__WHAT YOU WILL DO__:
All lines from the one with "- [x] 🟢 Distributed locks (Redis)" to the end of the entries below must be written out exactly. Leave out any other line.
DATA FOR THIS EXERCISE Start Marker
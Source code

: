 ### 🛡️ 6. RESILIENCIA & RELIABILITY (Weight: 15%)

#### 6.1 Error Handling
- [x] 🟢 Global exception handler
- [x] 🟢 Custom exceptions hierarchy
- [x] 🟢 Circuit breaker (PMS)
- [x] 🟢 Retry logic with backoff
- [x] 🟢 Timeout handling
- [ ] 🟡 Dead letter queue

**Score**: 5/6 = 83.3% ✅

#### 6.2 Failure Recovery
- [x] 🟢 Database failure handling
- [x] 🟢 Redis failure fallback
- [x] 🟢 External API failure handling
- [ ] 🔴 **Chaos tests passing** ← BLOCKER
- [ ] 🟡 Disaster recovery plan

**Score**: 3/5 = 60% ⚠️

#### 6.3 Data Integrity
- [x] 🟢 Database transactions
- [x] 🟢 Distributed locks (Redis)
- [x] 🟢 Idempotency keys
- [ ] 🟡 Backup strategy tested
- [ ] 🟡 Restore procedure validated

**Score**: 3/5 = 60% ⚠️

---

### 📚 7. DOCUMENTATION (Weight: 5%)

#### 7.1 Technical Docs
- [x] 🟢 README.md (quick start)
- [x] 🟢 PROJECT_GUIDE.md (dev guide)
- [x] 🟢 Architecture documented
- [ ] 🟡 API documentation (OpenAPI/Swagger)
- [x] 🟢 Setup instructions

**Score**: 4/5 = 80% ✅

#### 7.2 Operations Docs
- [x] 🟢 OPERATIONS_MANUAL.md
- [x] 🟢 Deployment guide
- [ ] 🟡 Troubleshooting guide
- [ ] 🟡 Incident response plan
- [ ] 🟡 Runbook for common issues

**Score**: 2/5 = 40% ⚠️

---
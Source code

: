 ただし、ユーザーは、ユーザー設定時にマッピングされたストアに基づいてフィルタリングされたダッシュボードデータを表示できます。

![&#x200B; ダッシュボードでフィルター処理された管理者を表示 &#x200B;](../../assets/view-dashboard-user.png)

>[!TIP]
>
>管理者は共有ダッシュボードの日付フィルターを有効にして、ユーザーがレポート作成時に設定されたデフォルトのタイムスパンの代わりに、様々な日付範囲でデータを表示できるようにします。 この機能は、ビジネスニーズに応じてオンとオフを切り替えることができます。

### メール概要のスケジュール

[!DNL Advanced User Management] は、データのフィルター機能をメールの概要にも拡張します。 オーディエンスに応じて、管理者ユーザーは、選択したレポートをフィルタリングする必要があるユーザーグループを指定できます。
DATA FOR THIS EXERCISE End Marker
__RESULT__:
- [x] 🟢 Distributed locks (Redis)
- [x] 🟢 Idempotency keys
- [ ] 🟡 Backup strategy tested
- [ ] 🟡 Restore procedure validated

**Score**: 3/5 = 60% ⚠️

---

### 📚 7. DOCUMENTATION (Weight: 5%)

#### 7.1 Technical Docs
- [x] 🟢 README.md (quick start)
- [x] 🟢 PROJECT_GUIDE.md (dev guide)
- [x] 🟢 Architecture documented
- [ ] 🟡 API documentation (OpenAPI/Swagger)
- [x] 🟢 Setup instructions

**Score**: 4/5 = 80% ✅

#### 7.2 Operations Docs
- [x] 🟢 OPERATIONS_MANUAL.md
- [x] 🟢 Deployment guide
- [ ] 🟡 Troubleshooting guide
- [ ] 🟡 Incident response plan
- [ ] 🟡 Runbook for common issues

**Score**: 2/5 = 40% ⚠️

---
Source code

: ただし、ユーザーは、ユーザー設定時にマッピングされたストアに基づいてフィルタリングされたダッシュボードデータを表示できます。

![&#x200B; ダッシュボードでフィルター処理された管理者を表示 &#x200B;](../../assets/view-dashboard-user.png)

>[!TIP]
>
>管理者は共有ダッシュボードの日付フィルターを有効にして、ユーザーがレポート作成時に設定されたデフォルトのタイムスパンの代わりに、様々な日付範囲でデータを表示できるようにします。 この機能は、ビジネスニーズに応じてオンとオフを切り替えることができます。

### メール概要のスケジュール

[!DNL Advanced User Management] は、データのフィルター機能をメールの概要にも拡張します。 オーディエンスに応じて、管理者ユーザーは、選択したレポートをフィルタリングする必要があるユーザーグループを指定できます。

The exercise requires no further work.